Friday, September 9, 2022

Fluffernutter Cookies

Continuing my theme of  peanut butter cookies, I searched through my saved recipes to find something to meet that sounded great. I came across a couple of different options, but I wasn’t sure I had everything on hand that I needed. I saw these and they seemed perfect. The only ingredient that is a little different is marshmallow fluff, and I try to keep that on hand at all times. It’s good for fudge and you never know when you want to make fudge!

I read through this recipe, and it states that it makes about 12 cookies. When I looked at the quantity of ingredients, I thought that must be wrong! In this case, the cookies are really big, which explains the bigger quantity of ingredients. Once the dough is chilled, you divide the dough into tablespoon+ portions, and you use two portions per cookie. In the end I made 14 cookies, which is quite close to the original.
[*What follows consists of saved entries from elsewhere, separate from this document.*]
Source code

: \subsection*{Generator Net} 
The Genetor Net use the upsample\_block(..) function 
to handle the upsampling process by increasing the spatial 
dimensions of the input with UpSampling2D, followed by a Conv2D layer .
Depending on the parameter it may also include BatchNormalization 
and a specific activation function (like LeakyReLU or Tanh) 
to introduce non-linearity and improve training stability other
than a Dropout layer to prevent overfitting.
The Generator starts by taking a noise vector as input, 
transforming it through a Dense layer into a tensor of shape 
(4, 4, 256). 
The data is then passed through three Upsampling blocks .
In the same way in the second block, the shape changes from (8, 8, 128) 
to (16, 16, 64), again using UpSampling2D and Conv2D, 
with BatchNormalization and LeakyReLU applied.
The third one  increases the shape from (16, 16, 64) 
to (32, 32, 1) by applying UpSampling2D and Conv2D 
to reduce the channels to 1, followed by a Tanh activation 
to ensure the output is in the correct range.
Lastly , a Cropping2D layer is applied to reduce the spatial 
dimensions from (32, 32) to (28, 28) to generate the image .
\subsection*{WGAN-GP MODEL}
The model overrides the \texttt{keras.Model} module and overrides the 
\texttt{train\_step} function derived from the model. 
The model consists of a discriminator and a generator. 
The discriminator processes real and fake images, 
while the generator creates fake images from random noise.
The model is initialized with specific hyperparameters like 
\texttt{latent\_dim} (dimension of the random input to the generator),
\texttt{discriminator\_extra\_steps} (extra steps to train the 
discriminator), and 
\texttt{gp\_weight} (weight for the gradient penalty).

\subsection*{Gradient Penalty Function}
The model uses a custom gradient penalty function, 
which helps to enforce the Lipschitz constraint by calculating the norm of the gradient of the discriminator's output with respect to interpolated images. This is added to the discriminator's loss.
This dough is extremely soft and needs quite a bit of refrigeration before you can handle it. I also used the larger quantity of flour (1 cup rather than 2/3 cup) which was helpful. Trying to sandwich marshmallow fluff between two portions of cookie dough is nearly impossible but given enough time the cookies came together. I baked them for 10 minutes and they looked ok, although not as crinkly as the ones in the original blog. The cookies are a wonderful version of a peanut butter cookie, without too much extra. The cookies weren’t fully cooked after 10 minutes, but a gooey peanut butter cookie isn’t the worst thing in the world!

Fluffernutter Cookies
½ cup butter, room temperature
1 ⅓ cups packed brown sugar
1 cup creamy peanut butter
1 egg
1 teaspoon vanilla
1 cup flour
1 teaspoon baking soda
1/8 teaspoon salt
Marshmallow fluff

In a large mixer bowl, beat the butter, brown sugar, and peanut butter on medium until smooth. Add the egg and vanilla and stir to combine. With the mixer running low, add the flour, baking soda, and salt. The dough will be soft. Wrap the dough in plastic wrap and refrigerate until firm (or overnight).

Heat the oven to 375 degrees. Line two baking sheets with silicone baking mats.

Scoop the dough into equal portions, you will be using two portions of each cookie.

Place a dollop of marshmallow fluff on half of the cookies. Top with another cookie and seal the two halves, trying to avoid any marshmallow fluff coming out. Place on the prepared baking sheets, no more than 6 cookies per sheet.

Bake for 8-10 minutes, until the cookies start to crinkle on top. Cool on the baking sheets for 15 minutes before removing them to a wire rack to cool completely.